Looping through items and saving to .xlsx file, only saves the last value using web scraping?

时间:2017-01-15 12:27:29

标签: python excel web-scraping openpyxl

I am very new to python. Trying to learn as much as I can while doing projects to maintain interest levels.

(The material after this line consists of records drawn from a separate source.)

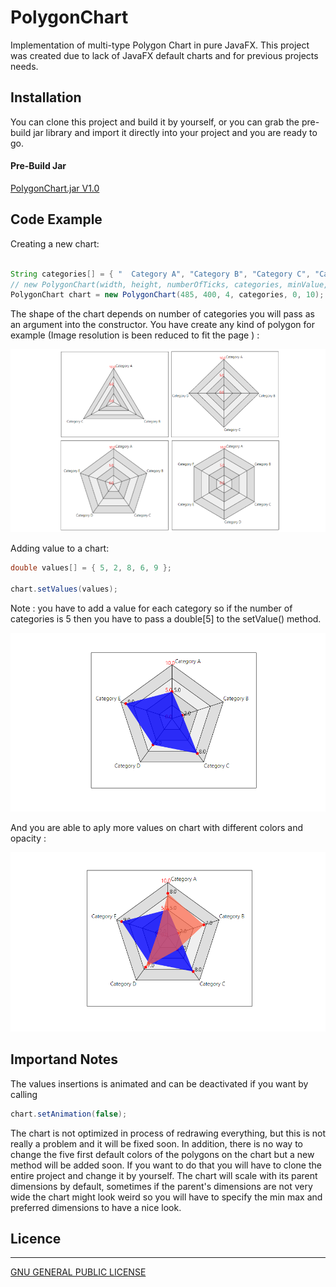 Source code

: # PolygonChart

Implementation of multi-type Polygon Chart in pure JavaFX. This project was created due to lack of JavaFX default charts and for previous projects needs.

## Installation

You can clone this project and build it by yourself, or you can grab the pre-build jar library and import it directly into your project and you are ready to go.

#### Pre-Build Jar 
[PolygonChart.jar V1.0](https://github.com/JKostikiadis/PolygonChart/raw/master/build/PolygonChart.jar)

## Code Example

Creating a new chart:

```java

String categories[] = { "  Category A", "Category B", "Category C", "Category D", "Category E", "Category F"};
// new PolygonChart(width, height, numberOfTicks, categories, minValue, maxValue)
PolygonChart chart = new PolygonChart(485, 400, 4, categories, 0, 10);
```

The shape of the chart depends on number of categories you will pass as an argument into the constructor. You have create any kind of polygon for example (Image resolution is been reduced to fit the page ) : 

![Most Of Chart Types ](./preview/ChartTypes.png)


Adding value to a chart:

```java
double values[] = { 5, 2, 8, 6, 9 };

chart.setValues(values);
```
Note : you have to add a value for each category so if the number of categories is 5 then you have to pass a double[5] to the setValue() method.


![Chart with one polygon (value) ](./preview/SinglePolygon.png)


And you are able to aply more values on chart with different colors and opacity :

![Chart with multiple values](./preview/MultiPolygons.png)


## Importand Notes 

The values insertions is animated and can be deactivated if you want by calling 
```java 
chart.setAnimation(false); 
```
The chart is not optimized in process of redrawing everything, but this is not really a problem and it will be fixed soon. In addition, there is no way to change the five first default colors of the polygons on the chart but a new method will be added soon. If you want to do that you will have to clone the entire project and change it by yourself. The chart will scale with its parent dimensions by default, sometimes if the parent's dimensions are not very wide the chart might look weird so you will have to specify the min max and preferred dimensions to have a nice look.


## Licence
-------
[GNU GENERAL PUBLIC LICENSE](LICENSE)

In the code below, I am trying to scrape information from a website and get all the Company names and address etc into an excel file. I think I need to define how the excel rows and columns need to be assigned for each of the iterations/companies. I am just drawing a blank on how exactly to go about it.

import requests, os
from bs4 import BeautifulSoup
from openpyxl import Workbook
from openpyxl import load_workbook


url = "https://dir.indiamart.com/search.mp?ss=Power+Distribution+Transformers"
r = requests.get(url)

soup = BeautifulSoup(r.content)

links = soup.find_all("a")

for link in links:
    print("<a href='%s'>%s</a>" % (link.get("href"), link.text))


g_data = soup.find_all("div", {"class": "nes"})

c = []
d = []
for item in g_data:
    c.append(item.contents[3].text)
    d.append(item.contents[1].text)
    wb = load_workbook("Trial.xlsx")
    ws1 = wb.get_sheet_by_name("Sheet1")
    for i in c:
        ws1["A2"] = i
        wb.save("Trial.xlsx")
        for x in d:
            ws1["B2"] = x
            wb.save("Trial.xlsx")

1 个答案:

答案 0 :(得分:1)

import requests, bs4, re, csv

url = 'https://dir.indiamart.com/search.mp?ss=Power+Distribution+Transformers'
r = requests.get(url)
soup = bs4.BeautifulSoup(r.text, 'lxml')
blocks = soup.find_all('div', class_='lst')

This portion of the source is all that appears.